Angular Londoners not ready for northern welcome
“You bastard,” mumbles Good Shoes’ singer Rhys after taking a pint pot to the head during opener ‘Nazanin’, “that hurt.” Moments later, a stagediving fan whacks his mic stand into his face. Suddenly, Rhys looks more intimidated than excited by the sold-out throng of crowdsurfing, “Yorkshire”-chanting nutters bouncing before his band. And, from here on in, his stage demeanour is that of a nervous teenager rather than a chart-goosing indie-pop star. It’s not the most promising of starts.

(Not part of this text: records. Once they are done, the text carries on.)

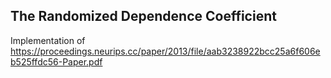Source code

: ## The Randomized Dependence Coefficient

Implementation of https://proceedings.neurips.cc/paper/2013/file/aab3238922bcc25a6f606eb525ffdc56-Paper.pdf
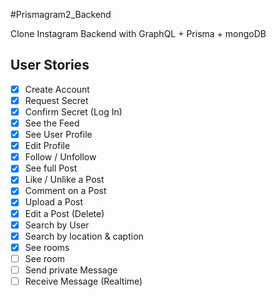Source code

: #Prismagram2_Backend

Clone Instagram Backend with GraphQL + Prisma + mongoDB

## User Stories

- [x] Create Account
- [x] Request Secret
- [x] Confirm Secret (Log In)
- [x] See the Feed
- [x] See User Profile
- [x] Edit Profile
- [x] Follow / Unfollow
- [x] See full Post
- [x] Like / Unlike a Post
- [x] Comment on a Post
- [x] Upload a Post
- [x] Edit a Post (Delete)
- [x] Search by User
- [x] Search by location & caption
- [x] See rooms
- [ ] See room
- [ ] Send private Message
- [ ] Receive Message (Realtime)
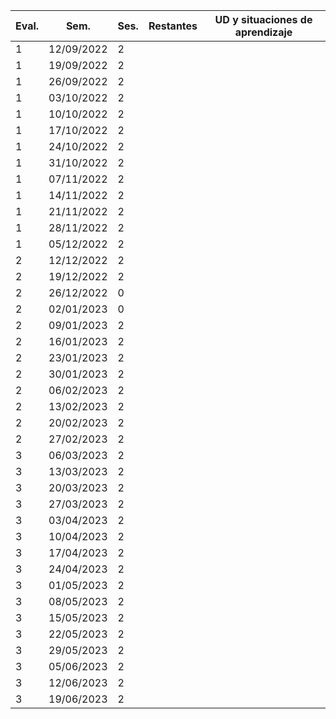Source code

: | Eval. | Sem.       | Ses. | Restantes | UD y situaciones de aprendizaje |
| ----- | ---------- | ---- | --------- | ------------------------------- |
| 1     | 12/09/2022 | 2    |           |                                 |
| 1     | 19/09/2022 | 2    |           |                                 |
| 1     | 26/09/2022 | 2    |           |                                 |
| 1     | 03/10/2022 | 2    |           |                                 |
| 1     | 10/10/2022 | 2    |           |                                 |
| 1     | 17/10/2022 | 2    |           |                                 |
| 1     | 24/10/2022 | 2    |           |                                 |
| 1     | 31/10/2022 | 2    |           |                                 |
| 1     | 07/11/2022 | 2    |           |                                 |
| 1     | 14/11/2022 | 2    |           |                                 |
| 1     | 21/11/2022 | 2    |           |                                 |
| 1     | 28/11/2022 | 2    |           |                                 |
| 1     | 05/12/2022 | 2    |           |                                 |
| 2     | 12/12/2022 | 2    |           |                                 |
| 2     | 19/12/2022 | 2    |           |                                 |
| 2     | 26/12/2022 | 0    |           |                                 |
| 2     | 02/01/2023 | 0    |           |                                 |
| 2     | 09/01/2023 | 2    |           |                                 |
| 2     | 16/01/2023 | 2    |           |                                 |
| 2     | 23/01/2023 | 2    |           |                                 |
| 2     | 30/01/2023 | 2    |           |                                 |
| 2     | 06/02/2023 | 2    |           |                                 |
| 2     | 13/02/2023 | 2    |           |                                 |
| 2     | 20/02/2023 | 2    |           |                                 |
| 2     | 27/02/2023 | 2    |           |                                 |
| 3     | 06/03/2023 | 2    |           |                                 |
| 3     | 13/03/2023 | 2    |           |                                 |
| 3     | 20/03/2023 | 2    |           |                                 |
| 3     | 27/03/2023 | 2    |           |                                 |
| 3     | 03/04/2023 | 2    |           |                                 |
| 3     | 10/04/2023 | 2    |           |                                 |
| 3     | 17/04/2023 | 2    |           |                                 |
| 3     | 24/04/2023 | 2    |           |                                 |
| 3     | 01/05/2023 | 2    |           |                                 |
| 3     | 08/05/2023 | 2    |           |                                 |
| 3     | 15/05/2023 | 2    |           |                                 |
| 3     | 22/05/2023 | 2    |           |                                 |
| 3     | 29/05/2023 | 2    |           |                                 |
| 3     | 05/06/2023 | 2    |           |                                 |
| 3     | 12/06/2023 | 2    |           |                                 |
| 3     | 19/06/2023 | 2    |           |                                 |
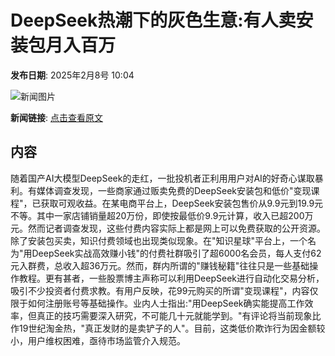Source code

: # DeepSeek热潮下的灰色生意:有人卖安装包月入百万

**发布日期**: 2025年2月8号 10:04

![新闻图片](https://pic.chinaz.com/picmap/thumb/202502051558227846_7.jpg)

**新闻链接**: [点击查看原文](https://www.aibase.com/zh/news/15162)

## 内容

随着国产AI大模型DeepSeek的走红，一批投机者正利用用户对AI的好奇心谋取暴利。有媒体调查发现，一些商家通过贩卖免费的DeepSeek安装包和低价"变现课程"，已获取可观收益。在某电商平台上，DeepSeek安装包售价从9.9元到19.9元不等。其中一家店铺销量超20万份，即使按最低价9.9元计算，收入已超200万元。然而记者调查发现，这些付费内容实际上都是网上可以免费获取的公开资源。除了安装包买卖，知识付费领域也出现类似现象。在"知识星球"平台上，一个名为"用DeepSeek实战高效赚小钱"的付费社群吸引了超6000名会员，每人支付62元入群费，总收入超36万元。然而，群内所谓的"赚钱秘籍"往往只是一些基础操作教程。更有甚者，一些股票博主声称可以利用DeepSeek进行自动化交易分析，吸引不少投资者付费求教。有用户反映，花99元购买的所谓"变现课程"，内容仅限于如何注册账号等基础操作。业内人士指出:"用DeepSeek确实能提高工作效率，但真正的技巧需要深入研究，不可能几十元就能学到。"有评论将当前现象比作19世纪淘金热，"真正发财的是卖铲子的人"。目前，这类低价欺诈行为因金额较小，用户维权困难，亟待市场监管介入规范。
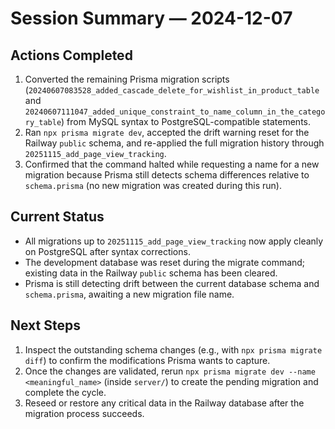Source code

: # Session Summary — 2024-12-07

## Actions Completed
1. Converted the remaining Prisma migration scripts (`20240607083528_added_cascade_delete_for_wishlist_in_product_table` and `20240607111047_added_unique_constraint_to_name_column_in_the_category_table`) from MySQL syntax to PostgreSQL-compatible statements.
2. Ran `npx prisma migrate dev`, accepted the drift warning reset for the Railway `public` schema, and re-applied the full migration history through `20251115_add_page_view_tracking`.
3. Confirmed that the command halted while requesting a name for a new migration because Prisma still detects schema differences relative to `schema.prisma` (no new migration was created during this run).

## Current Status
- All migrations up to `20251115_add_page_view_tracking` now apply cleanly on PostgreSQL after syntax corrections.
- The development database was reset during the migrate command; existing data in the Railway `public` schema has been cleared.
- Prisma is still detecting drift between the current database schema and `schema.prisma`, awaiting a new migration file name.

## Next Steps
1. Inspect the outstanding schema changes (e.g., with `npx prisma migrate diff`) to confirm the modifications Prisma wants to capture.
2. Once the changes are validated, rerun `npx prisma migrate dev --name <meaningful_name>` (inside `server/`) to create the pending migration and complete the cycle.
3. Reseed or restore any critical data in the Railway database after the migration process succeeds.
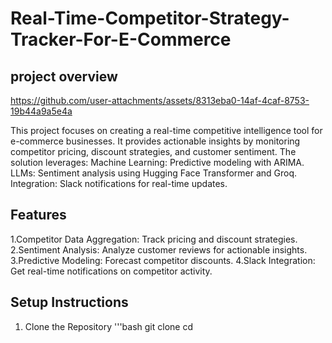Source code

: # Real-Time-Competitor-Strategy-Tracker-For-E-Commerce
## project overview
https://github.com/user-attachments/assets/8313eba0-14af-4caf-8753-19b44a9a5e4a

This project focuses on creating a real-time competitive intelligence tool for e-commerce businesses. It provides actionable insights by monitoring competitor pricing, discount strategies, and customer sentiment. The solution leverages:
Machine Learning: Predictive modeling with ARIMA.
LLMs: Sentiment analysis using Hugging Face Transformer and Groq.
Integration: Slack notifications for real-time updates.

## Features
1.Competitor Data Aggregation: Track pricing and discount strategies.
2.Sentiment Analysis: Analyze customer reviews for actionable insights.
3.Predictive Modeling: Forecast competitor discounts.
4.Slack Integration: Get real-time notifications on competitor activity.

## Setup Instructions
1. Clone the Repository
 '''bash
git clone <repository-url>
cd <repository-directory>
   


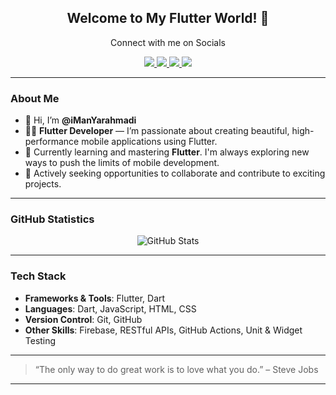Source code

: <div align="center">
  <h2>Welcome to My Flutter World! 👋</h2>
  <p align="center">Connect with me on Socials</p>

  <a href="https://www.twitter.com/imanyarahmadi/">
    <img src="https://img.shields.io/badge/Twitter-1DA1F2?style=for-the-badge&logo=twitter&logoColor=white" />
  </a>
  
  <a href="https://www.linkedin.com/in/iman-yarahmadi-0b643a138/">
    <img src="https://img.shields.io/badge/LinkedIn-%230077B5.svg?&style=for-the-badge&logo=linkedin&logoColor=white" />
  </a>
  
  <a href="https://stackoverflow.com/users/10766492/iman-yarahmadi">
    <img src="https://img.shields.io/badge/Stack_Overflow-FE7A16?style=for-the-badge&logo=stack-overflow&logoColor=white" />
  </a>
  
  <a href="https://t.me/imanyarahmadi8/">
    <img src="https://img.shields.io/badge/Telegram-2CA5E0?style=for-the-badge&logo=telegram&logoColor=white" />
  </a>
</div>

---

### About Me

- 👋 Hi, I’m **@iManYarahmadi**
- 👨‍💻 **Flutter Developer** — I’m passionate about creating beautiful, high-performance mobile applications using Flutter.
- 🌱 Currently learning and mastering **Flutter**. I'm always exploring new ways to push the limits of mobile development.
- 💼 Actively seeking opportunities to collaborate and contribute to exciting projects.

---

### GitHub Statistics

<p align="center">
  <img src="https://github-readme-stats.vercel.app/api?username=imanyarahmadi&show_icons=true&theme=nord" alt="GitHub Stats" />
</p>

---

### Tech Stack

- **Frameworks & Tools**: Flutter, Dart
- **Languages**: Dart, JavaScript, HTML, CSS
- **Version Control**: Git, GitHub
- **Other Skills**: Firebase, RESTful APIs, GitHub Actions, Unit & Widget Testing

---

> “The only way to do great work is to love what you do.” – Steve Jobs

---

<!---
iManYarahmadi/iManYarahmadi is a ✨ special ✨ repository because its `README.md` (this file) appears on your GitHub profile.
You can click the Preview link to take a look at your changes.
--->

What with ‘Never Meant To Hurt You’ hitting the Top 40, and tonight (like much of the tour) way oversubscribed, it looks like RazorMaximoChiefs indie ubiquity beckons. However, while ‘All In My Head’ rattles around with passable jerk-pop abandon, and singer Rhys spits a gritty suburban tale like Alex Turner’s posh, nerdy cousin on ‘Morden’, these moments of genuine limb-flailing, shoutalong excitement are few and far between. Too often, like on ‘Sophia’ and ‘In The City’, killer tunes are substituted for Gang Of Four angular-ness. And it’s boring.
Good Shoes sound like a million other new wave art-school bands – particularly, The Futureheads, but without their skill and charm. “I think I could do better,” chirps Rhys on ‘Photos On My Wall’. Too right, mate.